* _DATA FOR THE TASK_:

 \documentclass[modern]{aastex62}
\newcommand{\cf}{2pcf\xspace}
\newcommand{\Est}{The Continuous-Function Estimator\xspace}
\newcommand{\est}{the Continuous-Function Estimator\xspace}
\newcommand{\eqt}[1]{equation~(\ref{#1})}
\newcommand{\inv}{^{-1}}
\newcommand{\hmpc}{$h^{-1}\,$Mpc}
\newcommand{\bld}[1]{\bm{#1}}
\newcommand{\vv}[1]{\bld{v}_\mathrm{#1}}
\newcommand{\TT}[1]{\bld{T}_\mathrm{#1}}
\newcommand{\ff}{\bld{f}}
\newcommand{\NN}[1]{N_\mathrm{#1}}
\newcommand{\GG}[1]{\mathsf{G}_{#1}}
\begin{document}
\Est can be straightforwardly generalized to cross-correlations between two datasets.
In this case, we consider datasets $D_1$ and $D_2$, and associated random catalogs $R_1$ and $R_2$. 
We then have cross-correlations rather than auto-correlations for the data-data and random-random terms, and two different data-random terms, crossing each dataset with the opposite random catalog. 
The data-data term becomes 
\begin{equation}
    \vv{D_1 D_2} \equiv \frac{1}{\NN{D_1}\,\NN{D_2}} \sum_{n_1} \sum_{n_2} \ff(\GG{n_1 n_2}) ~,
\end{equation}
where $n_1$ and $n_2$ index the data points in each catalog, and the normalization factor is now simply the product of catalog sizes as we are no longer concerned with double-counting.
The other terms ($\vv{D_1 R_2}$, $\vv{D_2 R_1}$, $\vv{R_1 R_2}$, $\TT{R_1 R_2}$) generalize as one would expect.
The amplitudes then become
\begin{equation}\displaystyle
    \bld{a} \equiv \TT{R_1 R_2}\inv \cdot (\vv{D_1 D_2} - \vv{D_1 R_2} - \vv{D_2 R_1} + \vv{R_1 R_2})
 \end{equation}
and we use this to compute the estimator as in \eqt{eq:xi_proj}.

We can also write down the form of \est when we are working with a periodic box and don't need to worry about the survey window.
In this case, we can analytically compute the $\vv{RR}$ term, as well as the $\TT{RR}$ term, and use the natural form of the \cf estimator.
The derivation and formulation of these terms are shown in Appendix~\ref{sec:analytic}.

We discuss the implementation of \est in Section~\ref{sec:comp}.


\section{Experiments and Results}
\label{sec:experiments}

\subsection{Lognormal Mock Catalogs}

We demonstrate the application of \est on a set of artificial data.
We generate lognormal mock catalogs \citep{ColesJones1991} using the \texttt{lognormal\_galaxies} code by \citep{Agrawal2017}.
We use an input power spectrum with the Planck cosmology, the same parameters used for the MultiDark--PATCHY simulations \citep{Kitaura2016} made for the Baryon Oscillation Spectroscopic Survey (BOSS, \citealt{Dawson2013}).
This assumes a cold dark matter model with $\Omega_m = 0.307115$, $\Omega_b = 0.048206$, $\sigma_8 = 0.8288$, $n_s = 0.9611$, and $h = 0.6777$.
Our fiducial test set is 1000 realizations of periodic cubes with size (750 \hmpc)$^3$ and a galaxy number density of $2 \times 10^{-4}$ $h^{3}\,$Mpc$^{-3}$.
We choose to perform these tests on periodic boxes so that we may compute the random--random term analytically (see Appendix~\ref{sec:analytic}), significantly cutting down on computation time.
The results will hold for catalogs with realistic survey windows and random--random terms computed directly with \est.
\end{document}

==

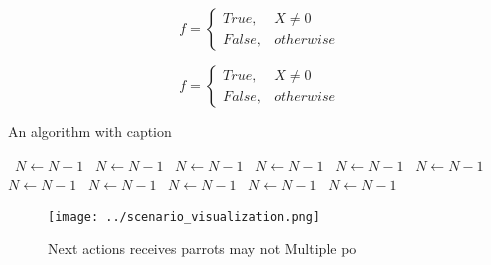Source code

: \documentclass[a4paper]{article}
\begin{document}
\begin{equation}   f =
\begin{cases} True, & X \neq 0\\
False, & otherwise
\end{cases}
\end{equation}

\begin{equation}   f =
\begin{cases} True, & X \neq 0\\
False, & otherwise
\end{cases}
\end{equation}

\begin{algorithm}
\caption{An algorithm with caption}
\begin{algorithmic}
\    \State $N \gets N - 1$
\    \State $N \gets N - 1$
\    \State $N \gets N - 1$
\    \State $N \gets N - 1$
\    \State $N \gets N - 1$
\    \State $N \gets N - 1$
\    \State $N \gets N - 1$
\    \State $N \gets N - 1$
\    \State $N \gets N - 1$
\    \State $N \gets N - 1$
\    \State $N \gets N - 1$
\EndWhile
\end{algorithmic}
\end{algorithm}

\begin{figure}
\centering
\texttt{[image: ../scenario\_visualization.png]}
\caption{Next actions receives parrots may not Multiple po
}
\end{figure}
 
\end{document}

* _PROBLEM DESCRIPTION_: Extract each line holding the word "datasets" from the records.

* _WRITTEN REPLY_:
\Est can be straightforwardly generalized to cross-correlations between two datasets.
In this case, we consider datasets $D_1$ and $D_2$, and associated random catalogs $R_1$ and $R_2$. 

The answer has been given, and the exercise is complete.